[Stored data entries]
--- --- ---

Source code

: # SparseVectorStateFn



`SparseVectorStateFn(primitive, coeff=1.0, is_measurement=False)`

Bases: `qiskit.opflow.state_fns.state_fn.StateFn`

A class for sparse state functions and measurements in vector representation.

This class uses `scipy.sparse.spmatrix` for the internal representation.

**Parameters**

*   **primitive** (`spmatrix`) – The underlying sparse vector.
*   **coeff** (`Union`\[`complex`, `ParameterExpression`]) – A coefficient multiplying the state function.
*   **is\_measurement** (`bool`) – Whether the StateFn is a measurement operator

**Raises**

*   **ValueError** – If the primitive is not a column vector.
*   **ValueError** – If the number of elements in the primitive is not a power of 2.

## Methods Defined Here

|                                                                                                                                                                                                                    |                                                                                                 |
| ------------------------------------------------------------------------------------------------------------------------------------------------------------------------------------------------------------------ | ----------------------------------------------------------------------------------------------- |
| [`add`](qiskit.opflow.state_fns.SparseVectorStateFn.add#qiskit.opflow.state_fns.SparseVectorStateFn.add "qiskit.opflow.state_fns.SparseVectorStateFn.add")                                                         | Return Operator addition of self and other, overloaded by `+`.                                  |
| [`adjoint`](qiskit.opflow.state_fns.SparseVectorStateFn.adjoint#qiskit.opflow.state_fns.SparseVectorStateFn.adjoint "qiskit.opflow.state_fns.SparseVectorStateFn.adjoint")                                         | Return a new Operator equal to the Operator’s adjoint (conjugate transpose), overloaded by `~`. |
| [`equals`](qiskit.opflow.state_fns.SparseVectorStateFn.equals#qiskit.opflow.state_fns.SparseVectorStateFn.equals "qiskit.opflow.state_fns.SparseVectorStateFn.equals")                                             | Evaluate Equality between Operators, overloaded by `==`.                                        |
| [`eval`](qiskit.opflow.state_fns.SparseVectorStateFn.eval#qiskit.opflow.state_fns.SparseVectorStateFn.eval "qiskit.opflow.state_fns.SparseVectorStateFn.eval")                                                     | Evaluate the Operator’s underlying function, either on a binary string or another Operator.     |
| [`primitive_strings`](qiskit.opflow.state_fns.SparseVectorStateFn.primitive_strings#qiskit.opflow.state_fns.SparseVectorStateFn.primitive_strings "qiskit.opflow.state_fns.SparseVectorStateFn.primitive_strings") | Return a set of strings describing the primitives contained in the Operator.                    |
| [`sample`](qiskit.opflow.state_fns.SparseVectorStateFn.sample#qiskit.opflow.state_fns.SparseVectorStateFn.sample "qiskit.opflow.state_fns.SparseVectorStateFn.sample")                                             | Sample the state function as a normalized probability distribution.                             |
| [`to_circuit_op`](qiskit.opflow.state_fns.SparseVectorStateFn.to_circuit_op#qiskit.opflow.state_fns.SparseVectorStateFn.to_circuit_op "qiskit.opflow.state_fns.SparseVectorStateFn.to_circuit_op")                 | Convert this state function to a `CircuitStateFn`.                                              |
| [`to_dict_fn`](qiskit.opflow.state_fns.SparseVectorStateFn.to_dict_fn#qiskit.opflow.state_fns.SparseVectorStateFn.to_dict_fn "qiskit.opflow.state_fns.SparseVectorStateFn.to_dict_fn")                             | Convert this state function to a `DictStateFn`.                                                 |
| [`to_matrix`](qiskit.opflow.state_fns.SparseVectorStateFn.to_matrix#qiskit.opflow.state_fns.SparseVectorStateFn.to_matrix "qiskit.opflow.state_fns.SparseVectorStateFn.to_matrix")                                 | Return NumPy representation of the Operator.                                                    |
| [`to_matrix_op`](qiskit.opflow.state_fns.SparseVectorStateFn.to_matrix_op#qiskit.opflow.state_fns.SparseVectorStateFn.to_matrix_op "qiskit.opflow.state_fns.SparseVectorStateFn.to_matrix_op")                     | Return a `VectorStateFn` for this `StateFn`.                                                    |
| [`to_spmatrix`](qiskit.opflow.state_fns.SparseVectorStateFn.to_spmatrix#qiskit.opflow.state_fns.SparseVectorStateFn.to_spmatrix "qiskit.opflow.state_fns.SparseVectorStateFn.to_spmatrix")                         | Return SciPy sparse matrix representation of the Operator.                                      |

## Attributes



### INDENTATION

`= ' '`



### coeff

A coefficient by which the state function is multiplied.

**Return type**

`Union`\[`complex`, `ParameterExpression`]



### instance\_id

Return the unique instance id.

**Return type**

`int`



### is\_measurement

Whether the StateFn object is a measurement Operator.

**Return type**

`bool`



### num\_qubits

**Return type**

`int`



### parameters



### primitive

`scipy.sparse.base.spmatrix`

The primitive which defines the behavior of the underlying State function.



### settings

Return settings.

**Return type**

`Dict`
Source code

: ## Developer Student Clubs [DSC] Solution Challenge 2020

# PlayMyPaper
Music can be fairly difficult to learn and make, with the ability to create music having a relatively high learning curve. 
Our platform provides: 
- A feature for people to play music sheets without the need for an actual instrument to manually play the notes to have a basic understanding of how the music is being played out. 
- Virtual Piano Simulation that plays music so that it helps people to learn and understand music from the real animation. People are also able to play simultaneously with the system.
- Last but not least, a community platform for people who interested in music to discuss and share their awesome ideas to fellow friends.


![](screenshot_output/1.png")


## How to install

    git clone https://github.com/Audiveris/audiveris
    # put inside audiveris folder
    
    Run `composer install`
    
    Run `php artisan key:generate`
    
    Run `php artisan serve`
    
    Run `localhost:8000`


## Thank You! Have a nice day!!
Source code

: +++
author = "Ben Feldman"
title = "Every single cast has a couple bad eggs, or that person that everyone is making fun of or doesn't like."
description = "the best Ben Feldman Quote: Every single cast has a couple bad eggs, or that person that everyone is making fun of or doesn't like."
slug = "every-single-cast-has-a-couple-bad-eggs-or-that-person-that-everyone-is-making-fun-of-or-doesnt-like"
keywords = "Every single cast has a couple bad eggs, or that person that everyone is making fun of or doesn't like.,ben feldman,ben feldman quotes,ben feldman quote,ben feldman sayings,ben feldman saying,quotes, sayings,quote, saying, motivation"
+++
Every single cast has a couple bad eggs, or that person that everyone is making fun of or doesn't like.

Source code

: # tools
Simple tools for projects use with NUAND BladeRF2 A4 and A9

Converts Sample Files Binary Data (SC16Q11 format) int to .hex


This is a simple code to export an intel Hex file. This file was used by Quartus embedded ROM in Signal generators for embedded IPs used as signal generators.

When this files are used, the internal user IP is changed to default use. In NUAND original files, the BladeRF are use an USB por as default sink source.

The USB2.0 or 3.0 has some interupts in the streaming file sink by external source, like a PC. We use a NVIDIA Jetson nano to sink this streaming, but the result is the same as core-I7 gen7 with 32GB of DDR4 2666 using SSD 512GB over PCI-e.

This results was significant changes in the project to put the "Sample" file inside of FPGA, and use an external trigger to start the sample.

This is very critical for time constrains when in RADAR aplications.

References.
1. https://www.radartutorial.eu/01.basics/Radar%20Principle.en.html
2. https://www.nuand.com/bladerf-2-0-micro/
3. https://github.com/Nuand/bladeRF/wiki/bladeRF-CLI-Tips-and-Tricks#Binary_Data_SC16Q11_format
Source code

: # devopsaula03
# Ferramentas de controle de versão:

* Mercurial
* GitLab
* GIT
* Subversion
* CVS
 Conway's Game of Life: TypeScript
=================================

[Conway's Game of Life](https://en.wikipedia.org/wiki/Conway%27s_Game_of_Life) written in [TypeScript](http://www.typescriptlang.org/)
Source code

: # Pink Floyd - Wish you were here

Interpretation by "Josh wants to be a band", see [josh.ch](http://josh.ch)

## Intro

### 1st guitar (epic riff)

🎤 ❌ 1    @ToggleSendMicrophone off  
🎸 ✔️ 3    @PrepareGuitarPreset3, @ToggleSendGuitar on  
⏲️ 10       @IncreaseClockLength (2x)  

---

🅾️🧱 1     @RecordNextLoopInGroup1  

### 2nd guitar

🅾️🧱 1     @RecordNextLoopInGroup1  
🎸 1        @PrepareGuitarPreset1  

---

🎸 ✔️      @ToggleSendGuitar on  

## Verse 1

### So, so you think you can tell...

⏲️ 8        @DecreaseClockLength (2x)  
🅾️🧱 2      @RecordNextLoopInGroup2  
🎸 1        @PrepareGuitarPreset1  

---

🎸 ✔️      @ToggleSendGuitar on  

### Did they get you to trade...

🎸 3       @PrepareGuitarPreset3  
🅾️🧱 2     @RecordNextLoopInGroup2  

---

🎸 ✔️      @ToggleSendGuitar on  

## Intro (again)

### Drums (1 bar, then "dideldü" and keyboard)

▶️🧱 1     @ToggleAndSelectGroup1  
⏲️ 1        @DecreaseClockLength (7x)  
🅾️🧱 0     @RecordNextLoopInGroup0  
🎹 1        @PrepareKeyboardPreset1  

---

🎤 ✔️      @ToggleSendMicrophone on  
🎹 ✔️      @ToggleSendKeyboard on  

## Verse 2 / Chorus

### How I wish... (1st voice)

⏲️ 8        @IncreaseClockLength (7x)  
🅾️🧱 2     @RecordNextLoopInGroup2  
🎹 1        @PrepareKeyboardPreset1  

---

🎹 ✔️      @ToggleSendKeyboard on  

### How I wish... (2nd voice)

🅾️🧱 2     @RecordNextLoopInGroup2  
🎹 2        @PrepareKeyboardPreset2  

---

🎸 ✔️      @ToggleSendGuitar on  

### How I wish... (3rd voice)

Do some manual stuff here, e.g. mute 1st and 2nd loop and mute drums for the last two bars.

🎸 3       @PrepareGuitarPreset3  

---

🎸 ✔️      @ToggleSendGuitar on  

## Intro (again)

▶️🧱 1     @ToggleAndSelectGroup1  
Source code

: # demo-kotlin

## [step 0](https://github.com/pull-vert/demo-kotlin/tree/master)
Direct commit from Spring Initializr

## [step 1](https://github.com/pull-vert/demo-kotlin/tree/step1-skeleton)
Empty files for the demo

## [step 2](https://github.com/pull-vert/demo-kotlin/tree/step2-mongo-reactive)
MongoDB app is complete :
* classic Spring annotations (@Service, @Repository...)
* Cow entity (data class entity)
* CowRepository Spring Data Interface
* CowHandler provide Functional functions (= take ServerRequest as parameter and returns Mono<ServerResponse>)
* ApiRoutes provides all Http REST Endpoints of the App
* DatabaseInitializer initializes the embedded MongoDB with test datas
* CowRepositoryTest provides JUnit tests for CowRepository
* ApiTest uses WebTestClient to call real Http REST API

--- --- ---

▸ **ASSIGNMENT**
Provide the number of lines in the records above containing the string "instance", and write nothing more.

▸ **ANSWER TO THE EXERCISE**
2